Last week, Salix was proud to support the Green Gown awards 2018 hosted by the EAUC at the York Railway Museum. The event celebrated the incredible sustainability initiatives of 87 finalist institutions in 12 different categories, representing over 1 million students and 172,000 staff. Iain Patton, CEO of the EAUC, co-presented the ceremony alongside Helen Browning OBE, CEO of the Soil Association.
The Awards saw guests from institutions, companies and organisations across the UK and Ireland come to celebrate the educational initiatives, staff, and students helping address some of the most pressing global challenges. For the second year running, finalists mapped their entry against the United Nation’s 17 Sustainable Development Goals (SDGs).
Salix sponsored the Research and Impact- both institution and student engagement and would like to congratulate the winners;
- Research with Impact – Institution; Aston University
Aston University’s research looked at seawater greenhouses to enable food to be grown sustainably in arid world regions. They use seawater for both cooling and irrigation - making them immune to drought and water shortages. Research at the University has led to the development of the cooling and desalination technologies that make seawater greenhouses work. The research has made use of computer models, data collected from laboratory experiments, and from real greenhouses – to understand and improve the technologies.
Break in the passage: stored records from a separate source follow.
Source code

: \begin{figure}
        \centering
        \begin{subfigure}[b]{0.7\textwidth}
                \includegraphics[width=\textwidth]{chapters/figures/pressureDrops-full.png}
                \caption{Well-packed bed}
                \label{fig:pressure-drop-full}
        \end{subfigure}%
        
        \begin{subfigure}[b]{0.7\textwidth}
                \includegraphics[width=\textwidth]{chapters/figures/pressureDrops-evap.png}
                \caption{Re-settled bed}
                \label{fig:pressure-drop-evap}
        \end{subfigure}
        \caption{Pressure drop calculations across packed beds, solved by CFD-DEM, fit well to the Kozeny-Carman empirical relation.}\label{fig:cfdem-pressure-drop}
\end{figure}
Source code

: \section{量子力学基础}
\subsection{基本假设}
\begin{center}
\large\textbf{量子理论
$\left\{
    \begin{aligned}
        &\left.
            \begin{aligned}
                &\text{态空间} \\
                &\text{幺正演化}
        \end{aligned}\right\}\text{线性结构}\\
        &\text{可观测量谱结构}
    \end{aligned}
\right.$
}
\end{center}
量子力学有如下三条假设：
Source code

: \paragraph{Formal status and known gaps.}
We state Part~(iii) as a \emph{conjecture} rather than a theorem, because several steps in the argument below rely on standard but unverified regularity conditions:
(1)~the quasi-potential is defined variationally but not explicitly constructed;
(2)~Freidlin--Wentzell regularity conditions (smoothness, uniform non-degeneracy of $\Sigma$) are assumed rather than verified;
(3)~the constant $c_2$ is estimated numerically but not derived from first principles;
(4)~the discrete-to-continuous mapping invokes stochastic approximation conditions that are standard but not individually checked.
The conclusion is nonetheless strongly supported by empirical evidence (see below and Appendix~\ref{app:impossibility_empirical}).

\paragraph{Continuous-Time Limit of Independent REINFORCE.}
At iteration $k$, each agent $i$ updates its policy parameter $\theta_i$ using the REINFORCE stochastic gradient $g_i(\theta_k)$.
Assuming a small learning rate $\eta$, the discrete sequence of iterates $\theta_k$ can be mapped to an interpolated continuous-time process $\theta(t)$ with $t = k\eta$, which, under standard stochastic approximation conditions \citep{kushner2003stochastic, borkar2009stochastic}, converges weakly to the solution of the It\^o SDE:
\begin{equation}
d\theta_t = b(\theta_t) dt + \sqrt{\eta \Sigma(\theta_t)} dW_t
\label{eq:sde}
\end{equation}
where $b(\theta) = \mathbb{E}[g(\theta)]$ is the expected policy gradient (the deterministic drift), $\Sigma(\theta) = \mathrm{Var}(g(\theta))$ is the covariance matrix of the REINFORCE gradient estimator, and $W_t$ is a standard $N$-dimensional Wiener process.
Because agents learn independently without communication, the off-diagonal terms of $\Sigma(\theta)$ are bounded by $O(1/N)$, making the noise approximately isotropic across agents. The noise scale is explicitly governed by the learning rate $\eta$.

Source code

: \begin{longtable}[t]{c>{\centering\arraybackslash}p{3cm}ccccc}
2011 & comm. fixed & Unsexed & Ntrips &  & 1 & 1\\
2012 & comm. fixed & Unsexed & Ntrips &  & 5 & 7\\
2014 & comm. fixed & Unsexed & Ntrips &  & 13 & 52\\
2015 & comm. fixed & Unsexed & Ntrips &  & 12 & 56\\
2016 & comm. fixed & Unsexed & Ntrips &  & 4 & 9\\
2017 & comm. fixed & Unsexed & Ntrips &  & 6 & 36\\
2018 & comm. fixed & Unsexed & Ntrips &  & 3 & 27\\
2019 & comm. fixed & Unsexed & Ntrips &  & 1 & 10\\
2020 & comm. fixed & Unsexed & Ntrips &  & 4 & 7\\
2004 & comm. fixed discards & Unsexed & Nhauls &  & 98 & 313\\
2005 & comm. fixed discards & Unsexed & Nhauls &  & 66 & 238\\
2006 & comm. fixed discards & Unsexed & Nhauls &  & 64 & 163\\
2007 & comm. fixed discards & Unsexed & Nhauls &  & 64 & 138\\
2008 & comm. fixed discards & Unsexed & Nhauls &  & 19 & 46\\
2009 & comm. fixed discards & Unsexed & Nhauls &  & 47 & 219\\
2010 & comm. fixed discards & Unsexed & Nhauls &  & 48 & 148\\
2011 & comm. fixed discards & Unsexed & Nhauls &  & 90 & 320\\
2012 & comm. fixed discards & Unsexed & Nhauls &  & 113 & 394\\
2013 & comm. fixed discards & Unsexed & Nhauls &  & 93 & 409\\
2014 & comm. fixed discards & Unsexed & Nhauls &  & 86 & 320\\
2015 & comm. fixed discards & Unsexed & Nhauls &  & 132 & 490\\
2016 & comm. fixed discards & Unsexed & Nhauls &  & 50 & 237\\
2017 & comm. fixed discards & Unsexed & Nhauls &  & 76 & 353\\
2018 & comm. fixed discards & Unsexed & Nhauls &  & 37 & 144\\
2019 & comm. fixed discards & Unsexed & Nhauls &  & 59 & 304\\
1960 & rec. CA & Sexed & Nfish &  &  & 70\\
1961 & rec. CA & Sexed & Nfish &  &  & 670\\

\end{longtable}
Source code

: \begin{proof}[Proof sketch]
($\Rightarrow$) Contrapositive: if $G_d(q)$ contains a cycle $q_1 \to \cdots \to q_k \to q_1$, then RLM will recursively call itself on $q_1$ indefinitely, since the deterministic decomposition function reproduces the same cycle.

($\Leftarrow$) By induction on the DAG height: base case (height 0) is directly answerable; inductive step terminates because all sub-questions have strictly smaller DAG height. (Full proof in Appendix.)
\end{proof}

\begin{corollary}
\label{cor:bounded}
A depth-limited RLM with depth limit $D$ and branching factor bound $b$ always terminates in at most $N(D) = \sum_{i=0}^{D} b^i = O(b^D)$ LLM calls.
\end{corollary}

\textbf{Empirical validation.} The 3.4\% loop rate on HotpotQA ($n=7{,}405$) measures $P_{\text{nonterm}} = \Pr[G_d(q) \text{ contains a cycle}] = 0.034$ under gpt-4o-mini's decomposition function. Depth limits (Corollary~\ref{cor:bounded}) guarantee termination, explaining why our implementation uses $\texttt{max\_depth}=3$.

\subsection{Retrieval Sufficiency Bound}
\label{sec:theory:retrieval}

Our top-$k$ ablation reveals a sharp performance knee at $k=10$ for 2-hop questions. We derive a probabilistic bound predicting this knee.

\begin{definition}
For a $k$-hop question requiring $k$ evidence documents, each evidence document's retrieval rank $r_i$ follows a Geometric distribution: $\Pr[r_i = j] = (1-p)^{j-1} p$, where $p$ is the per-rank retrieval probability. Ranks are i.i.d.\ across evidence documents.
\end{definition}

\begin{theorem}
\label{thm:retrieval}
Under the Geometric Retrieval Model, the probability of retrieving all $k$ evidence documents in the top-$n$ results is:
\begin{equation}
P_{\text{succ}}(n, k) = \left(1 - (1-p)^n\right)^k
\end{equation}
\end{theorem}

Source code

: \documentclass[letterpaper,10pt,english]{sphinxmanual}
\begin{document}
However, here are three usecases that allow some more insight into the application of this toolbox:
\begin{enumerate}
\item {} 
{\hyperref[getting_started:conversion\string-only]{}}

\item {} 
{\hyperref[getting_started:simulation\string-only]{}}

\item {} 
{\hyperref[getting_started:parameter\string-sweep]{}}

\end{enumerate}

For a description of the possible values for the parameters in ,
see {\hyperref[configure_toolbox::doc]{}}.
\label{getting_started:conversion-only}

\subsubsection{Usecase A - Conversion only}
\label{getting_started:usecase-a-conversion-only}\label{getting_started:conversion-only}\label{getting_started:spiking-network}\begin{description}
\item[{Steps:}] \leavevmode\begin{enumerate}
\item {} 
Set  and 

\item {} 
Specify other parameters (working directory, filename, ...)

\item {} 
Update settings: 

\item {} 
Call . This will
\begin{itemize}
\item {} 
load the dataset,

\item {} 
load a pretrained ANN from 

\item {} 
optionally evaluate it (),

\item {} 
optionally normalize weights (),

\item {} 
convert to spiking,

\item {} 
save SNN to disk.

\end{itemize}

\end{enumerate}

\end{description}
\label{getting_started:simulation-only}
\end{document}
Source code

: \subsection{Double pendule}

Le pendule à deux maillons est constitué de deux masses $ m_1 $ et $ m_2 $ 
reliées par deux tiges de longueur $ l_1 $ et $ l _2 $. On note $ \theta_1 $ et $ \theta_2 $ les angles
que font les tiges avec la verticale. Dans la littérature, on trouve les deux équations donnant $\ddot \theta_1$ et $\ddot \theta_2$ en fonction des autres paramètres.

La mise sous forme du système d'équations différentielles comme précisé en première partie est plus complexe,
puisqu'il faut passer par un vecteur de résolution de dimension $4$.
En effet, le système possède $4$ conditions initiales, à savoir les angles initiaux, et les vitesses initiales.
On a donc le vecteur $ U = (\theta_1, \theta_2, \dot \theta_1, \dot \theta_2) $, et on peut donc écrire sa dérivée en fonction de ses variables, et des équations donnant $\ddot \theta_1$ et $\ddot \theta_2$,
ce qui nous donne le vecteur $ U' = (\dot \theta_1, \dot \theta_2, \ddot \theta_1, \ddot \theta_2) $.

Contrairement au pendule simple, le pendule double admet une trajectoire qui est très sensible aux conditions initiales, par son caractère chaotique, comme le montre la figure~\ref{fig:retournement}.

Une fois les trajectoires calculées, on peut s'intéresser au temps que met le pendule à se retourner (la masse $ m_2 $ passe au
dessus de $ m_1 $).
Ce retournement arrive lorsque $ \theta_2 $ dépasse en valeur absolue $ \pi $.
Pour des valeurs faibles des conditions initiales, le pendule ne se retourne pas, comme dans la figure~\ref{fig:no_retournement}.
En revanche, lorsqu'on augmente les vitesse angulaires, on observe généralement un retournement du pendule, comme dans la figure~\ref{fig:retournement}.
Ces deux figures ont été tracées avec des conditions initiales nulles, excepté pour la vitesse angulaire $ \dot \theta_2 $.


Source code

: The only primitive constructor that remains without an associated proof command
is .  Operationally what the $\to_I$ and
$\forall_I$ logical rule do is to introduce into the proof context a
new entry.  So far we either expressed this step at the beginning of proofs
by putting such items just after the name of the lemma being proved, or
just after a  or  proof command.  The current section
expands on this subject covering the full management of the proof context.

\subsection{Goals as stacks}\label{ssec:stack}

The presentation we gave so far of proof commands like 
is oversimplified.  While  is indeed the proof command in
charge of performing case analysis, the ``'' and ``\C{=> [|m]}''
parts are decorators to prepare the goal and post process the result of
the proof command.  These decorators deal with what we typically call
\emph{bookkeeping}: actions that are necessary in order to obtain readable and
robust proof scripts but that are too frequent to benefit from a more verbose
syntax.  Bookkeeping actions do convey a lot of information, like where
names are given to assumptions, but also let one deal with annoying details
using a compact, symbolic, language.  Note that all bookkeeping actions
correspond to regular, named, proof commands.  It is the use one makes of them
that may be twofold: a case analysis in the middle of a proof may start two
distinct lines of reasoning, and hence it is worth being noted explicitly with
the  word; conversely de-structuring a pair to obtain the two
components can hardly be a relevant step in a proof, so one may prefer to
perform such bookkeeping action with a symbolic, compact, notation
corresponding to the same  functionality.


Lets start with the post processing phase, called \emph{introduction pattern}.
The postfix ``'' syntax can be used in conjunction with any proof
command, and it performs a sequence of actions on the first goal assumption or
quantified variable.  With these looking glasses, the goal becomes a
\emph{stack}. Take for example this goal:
- Research with Impact – Student; (Small Institution) Alex Dixon from Exeter College Technology Centre
Alex re-invented the way his workplace builds its bestselling product through simply re-designing the way a PCB (Printed Circuit Board) is manufactured. This not only made the process efficiency rise dramatically but in the year 2018, Alex estimates that the change will save the company in the region of £20,000. Through the re-invention of this PCB, Alex has enabled himself to directly lessen several environmentally detrimental processes.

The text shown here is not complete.